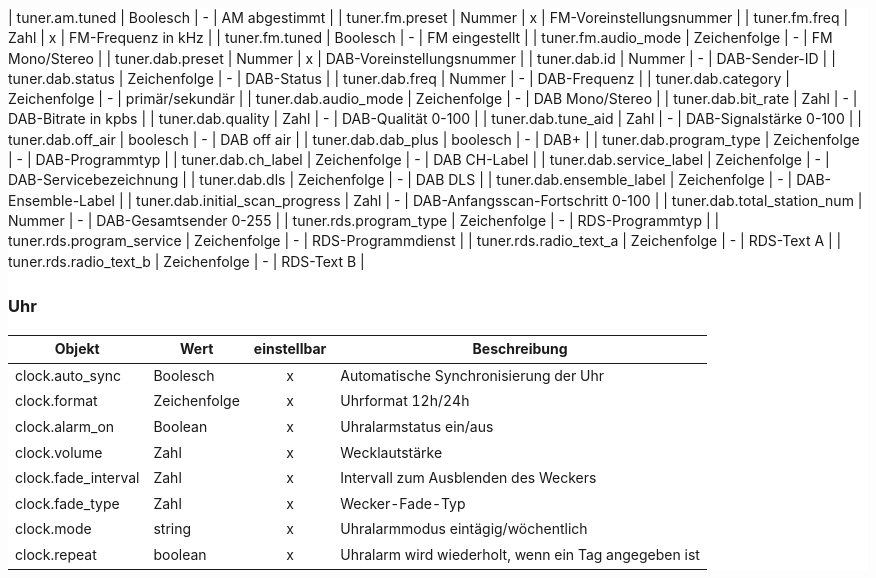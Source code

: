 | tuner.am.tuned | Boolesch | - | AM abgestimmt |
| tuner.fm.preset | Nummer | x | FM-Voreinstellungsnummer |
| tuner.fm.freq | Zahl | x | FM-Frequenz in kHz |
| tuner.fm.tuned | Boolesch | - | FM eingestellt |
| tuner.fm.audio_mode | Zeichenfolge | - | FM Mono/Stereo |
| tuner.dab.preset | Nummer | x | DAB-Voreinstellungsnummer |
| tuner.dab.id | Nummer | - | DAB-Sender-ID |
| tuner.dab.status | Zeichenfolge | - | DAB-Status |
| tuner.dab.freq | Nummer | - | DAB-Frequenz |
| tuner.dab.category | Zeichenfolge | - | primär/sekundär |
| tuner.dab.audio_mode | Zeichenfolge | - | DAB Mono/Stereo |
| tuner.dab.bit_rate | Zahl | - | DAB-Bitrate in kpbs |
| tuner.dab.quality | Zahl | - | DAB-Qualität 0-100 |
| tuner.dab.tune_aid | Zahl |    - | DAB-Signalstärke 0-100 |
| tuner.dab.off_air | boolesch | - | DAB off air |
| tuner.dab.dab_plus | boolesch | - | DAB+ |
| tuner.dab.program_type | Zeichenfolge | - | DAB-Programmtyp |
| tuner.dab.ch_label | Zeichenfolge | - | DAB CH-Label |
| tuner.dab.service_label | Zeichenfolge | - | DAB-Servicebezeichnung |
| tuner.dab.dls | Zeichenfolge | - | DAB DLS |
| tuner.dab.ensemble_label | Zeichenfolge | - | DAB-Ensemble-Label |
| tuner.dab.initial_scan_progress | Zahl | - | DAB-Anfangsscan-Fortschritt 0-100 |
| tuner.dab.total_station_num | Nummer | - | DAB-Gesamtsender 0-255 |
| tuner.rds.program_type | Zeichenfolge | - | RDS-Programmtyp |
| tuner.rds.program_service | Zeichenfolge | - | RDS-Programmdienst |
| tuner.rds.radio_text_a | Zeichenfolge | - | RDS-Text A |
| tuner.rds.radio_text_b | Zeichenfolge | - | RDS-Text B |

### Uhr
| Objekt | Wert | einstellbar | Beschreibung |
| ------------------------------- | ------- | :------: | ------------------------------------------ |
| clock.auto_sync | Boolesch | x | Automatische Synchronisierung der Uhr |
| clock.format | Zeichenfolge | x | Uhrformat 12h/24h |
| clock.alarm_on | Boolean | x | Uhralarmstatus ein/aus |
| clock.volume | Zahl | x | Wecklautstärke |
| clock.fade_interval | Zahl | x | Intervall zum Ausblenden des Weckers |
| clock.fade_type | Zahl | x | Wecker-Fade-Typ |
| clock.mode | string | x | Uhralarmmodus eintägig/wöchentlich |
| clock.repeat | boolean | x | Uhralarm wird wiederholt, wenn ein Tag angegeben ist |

(EXERCISE OBJECTIVE) Using the data above, transcribe the lines that run from the line with "DAB-Bitrate in kpbs |" to the line with "- | DAB DLS |", both ends kept, and output nothing else.

(RESULT OF THE TASK)
| tuner.dab.bit_rate | Zahl | - | DAB-Bitrate in kpbs |
| tuner.dab.quality | Zahl | - | DAB-Qualität 0-100 |
| tuner.dab.tune_aid | Zahl |    - | DAB-Signalstärke 0-100 |
| tuner.dab.off_air | boolesch | - | DAB off air |
| tuner.dab.dab_plus | boolesch | - | DAB+ |
| tuner.dab.program_type | Zeichenfolge | - | DAB-Programmtyp |
| tuner.dab.ch_label | Zeichenfolge | - | DAB CH-Label |
| tuner.dab.service_label | Zeichenfolge | - | DAB-Servicebezeichnung |
| tuner.dab.dls | Zeichenfolge | - | DAB DLS |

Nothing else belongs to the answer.